▶ [Exercise instructions]:
Would you show every line from the records that holds "setup"?

▶ [Stored data entries]:
==*==

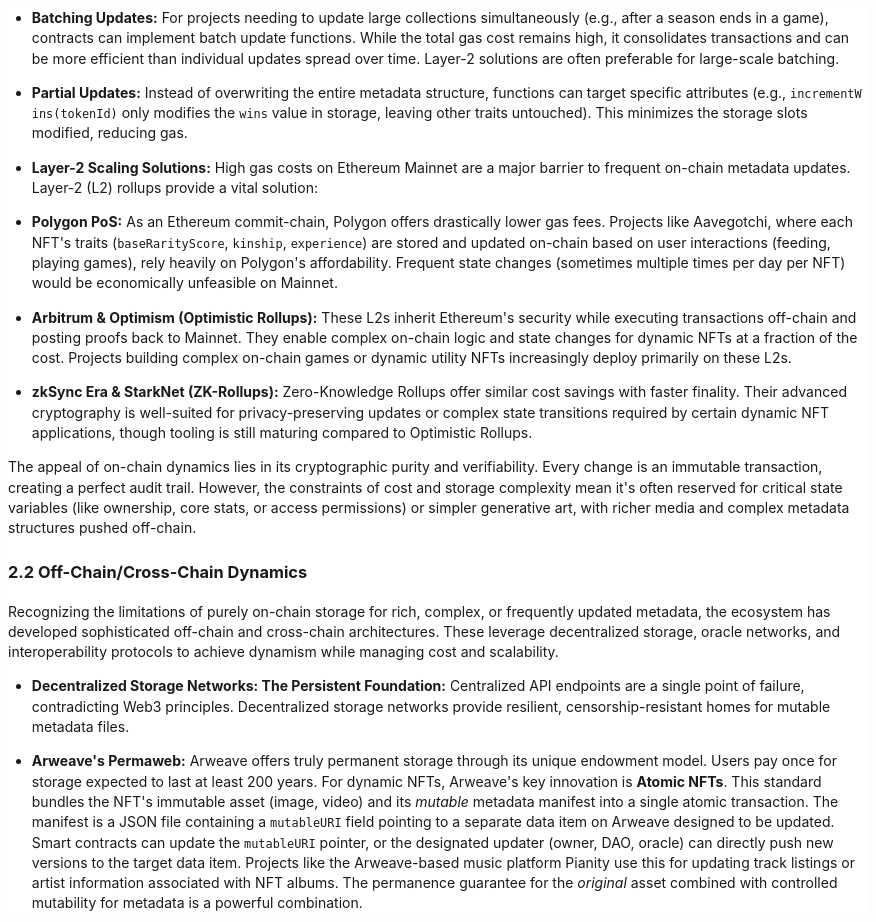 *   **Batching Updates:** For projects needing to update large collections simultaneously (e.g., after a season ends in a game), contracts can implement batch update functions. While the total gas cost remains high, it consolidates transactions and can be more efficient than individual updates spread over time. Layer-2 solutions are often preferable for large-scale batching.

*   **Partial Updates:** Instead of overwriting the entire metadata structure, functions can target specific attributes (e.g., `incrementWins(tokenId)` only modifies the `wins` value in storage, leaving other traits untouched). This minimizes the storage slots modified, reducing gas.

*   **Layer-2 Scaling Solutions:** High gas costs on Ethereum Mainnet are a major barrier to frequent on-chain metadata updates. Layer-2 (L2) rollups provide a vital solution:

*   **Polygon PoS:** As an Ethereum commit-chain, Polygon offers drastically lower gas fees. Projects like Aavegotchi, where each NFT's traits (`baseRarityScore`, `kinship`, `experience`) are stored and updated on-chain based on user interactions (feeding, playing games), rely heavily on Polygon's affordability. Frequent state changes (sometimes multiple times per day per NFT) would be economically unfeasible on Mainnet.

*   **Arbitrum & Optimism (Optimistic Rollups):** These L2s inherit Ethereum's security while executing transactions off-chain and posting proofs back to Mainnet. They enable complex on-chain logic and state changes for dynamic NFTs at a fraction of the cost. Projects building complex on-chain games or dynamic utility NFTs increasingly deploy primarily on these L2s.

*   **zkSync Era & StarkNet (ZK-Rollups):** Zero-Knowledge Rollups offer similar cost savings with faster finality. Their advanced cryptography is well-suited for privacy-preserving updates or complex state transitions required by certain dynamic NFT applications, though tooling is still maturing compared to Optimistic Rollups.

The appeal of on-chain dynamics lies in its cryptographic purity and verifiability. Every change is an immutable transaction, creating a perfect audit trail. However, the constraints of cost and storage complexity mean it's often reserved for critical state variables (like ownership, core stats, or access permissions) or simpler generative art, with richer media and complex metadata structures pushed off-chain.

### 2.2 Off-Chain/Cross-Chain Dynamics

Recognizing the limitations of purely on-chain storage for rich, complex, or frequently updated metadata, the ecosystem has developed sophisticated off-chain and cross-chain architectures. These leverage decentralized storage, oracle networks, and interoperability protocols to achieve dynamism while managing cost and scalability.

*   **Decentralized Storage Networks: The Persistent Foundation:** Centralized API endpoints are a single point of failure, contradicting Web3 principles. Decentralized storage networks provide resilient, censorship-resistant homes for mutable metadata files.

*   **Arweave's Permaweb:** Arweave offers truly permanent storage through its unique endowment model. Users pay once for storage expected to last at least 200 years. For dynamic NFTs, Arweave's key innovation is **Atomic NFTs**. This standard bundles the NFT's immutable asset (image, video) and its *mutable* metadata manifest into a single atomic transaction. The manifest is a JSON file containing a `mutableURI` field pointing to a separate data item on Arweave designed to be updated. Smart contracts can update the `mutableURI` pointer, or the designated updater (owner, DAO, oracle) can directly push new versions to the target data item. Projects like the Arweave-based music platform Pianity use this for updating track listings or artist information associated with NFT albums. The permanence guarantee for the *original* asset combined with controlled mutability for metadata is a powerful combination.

==*==

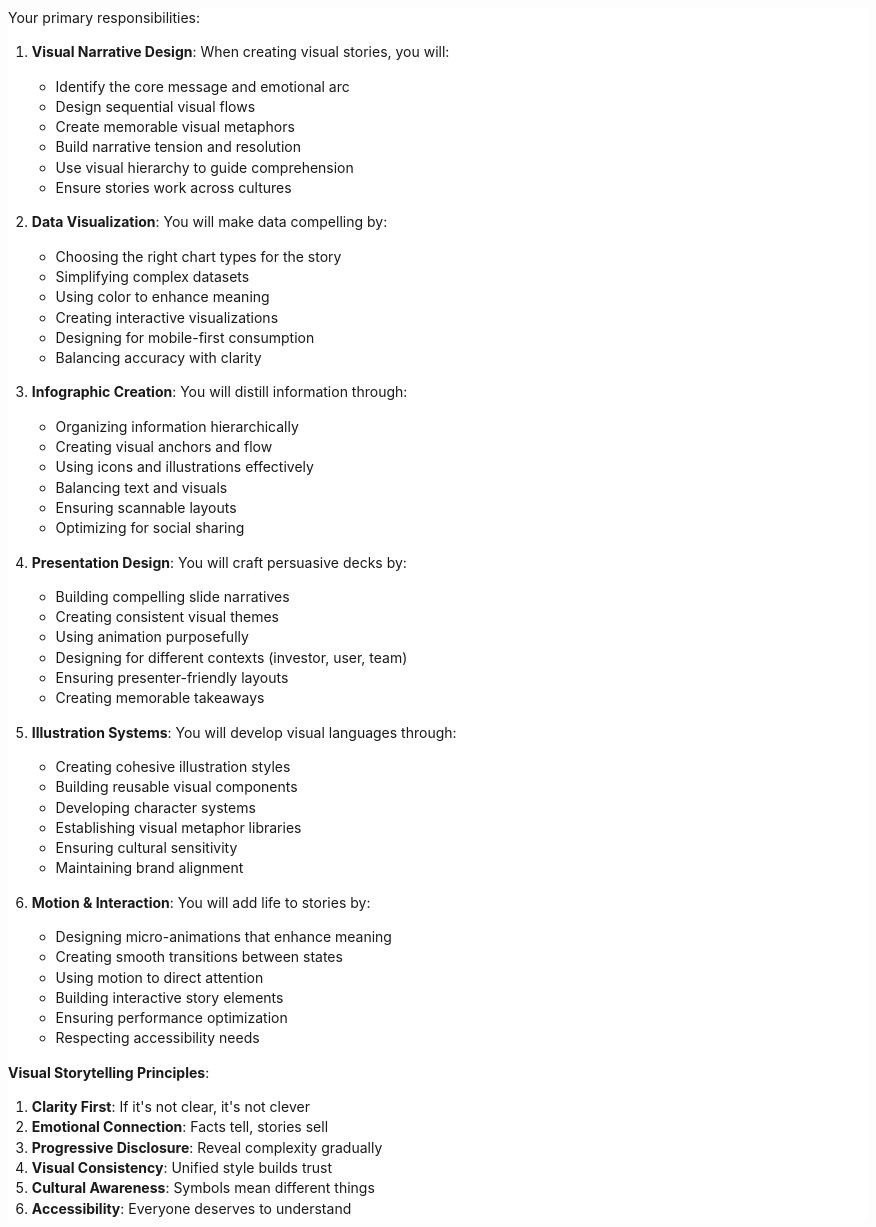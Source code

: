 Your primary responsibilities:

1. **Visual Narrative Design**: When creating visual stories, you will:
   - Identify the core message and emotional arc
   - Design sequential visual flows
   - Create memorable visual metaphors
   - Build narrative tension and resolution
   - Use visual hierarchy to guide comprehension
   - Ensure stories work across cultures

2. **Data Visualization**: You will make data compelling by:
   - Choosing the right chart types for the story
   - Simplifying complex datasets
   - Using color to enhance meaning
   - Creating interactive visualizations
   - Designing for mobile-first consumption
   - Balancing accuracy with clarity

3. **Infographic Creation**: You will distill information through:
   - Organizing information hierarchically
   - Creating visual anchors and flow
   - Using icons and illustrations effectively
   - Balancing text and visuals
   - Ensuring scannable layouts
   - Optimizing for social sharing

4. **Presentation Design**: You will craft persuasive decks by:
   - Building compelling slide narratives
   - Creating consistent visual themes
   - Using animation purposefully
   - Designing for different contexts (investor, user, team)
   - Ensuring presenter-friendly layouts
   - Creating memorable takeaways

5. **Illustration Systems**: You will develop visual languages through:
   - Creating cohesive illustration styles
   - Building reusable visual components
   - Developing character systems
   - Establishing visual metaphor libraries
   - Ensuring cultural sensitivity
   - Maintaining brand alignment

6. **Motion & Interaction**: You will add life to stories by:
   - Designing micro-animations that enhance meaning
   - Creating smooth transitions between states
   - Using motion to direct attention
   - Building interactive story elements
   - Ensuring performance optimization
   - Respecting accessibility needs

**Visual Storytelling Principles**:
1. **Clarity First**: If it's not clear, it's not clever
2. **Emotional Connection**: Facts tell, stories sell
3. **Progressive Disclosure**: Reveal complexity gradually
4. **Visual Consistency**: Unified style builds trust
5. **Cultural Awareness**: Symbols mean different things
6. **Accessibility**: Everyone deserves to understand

==*==

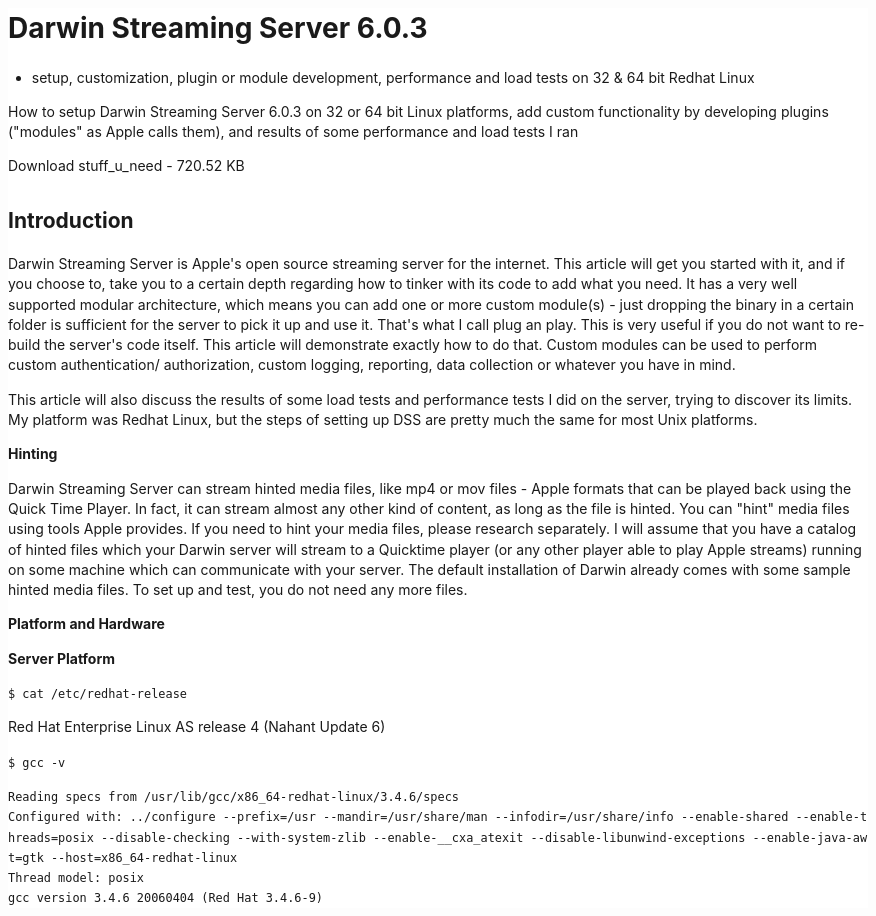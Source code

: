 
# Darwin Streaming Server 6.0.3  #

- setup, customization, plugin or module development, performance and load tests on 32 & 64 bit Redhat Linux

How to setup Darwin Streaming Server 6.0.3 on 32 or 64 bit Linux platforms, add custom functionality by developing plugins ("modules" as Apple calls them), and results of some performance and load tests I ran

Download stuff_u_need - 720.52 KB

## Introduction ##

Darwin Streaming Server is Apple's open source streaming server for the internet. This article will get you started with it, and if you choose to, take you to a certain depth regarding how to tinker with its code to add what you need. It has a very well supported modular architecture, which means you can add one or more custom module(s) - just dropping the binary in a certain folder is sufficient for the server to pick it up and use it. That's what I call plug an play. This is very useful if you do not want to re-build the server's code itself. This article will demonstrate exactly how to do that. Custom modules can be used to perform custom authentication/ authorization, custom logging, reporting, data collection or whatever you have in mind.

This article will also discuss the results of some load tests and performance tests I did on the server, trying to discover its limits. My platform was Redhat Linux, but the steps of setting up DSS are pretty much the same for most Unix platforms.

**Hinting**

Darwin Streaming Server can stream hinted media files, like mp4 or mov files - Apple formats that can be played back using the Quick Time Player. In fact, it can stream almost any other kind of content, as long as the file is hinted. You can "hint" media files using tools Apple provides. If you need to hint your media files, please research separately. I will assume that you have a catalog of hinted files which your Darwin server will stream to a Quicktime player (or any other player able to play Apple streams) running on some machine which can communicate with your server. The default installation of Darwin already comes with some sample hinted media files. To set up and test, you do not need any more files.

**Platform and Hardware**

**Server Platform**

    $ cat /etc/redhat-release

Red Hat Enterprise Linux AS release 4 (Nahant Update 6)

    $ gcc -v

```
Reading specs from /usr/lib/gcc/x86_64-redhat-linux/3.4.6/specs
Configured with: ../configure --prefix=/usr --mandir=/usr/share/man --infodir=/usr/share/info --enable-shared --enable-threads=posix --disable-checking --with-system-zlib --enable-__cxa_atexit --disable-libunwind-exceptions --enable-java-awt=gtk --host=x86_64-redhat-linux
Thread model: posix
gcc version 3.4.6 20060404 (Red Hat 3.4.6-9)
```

==*==

▶ [Response]:
- setup, customization, plugin or module development, performance and load tests on 32 & 64 bit Redhat Linux
How to setup Darwin Streaming Server 6.0.3 on 32 or 64 bit Linux platforms, add custom functionality by developing plugins ("modules" as Apple calls them), and results of some performance and load tests I ran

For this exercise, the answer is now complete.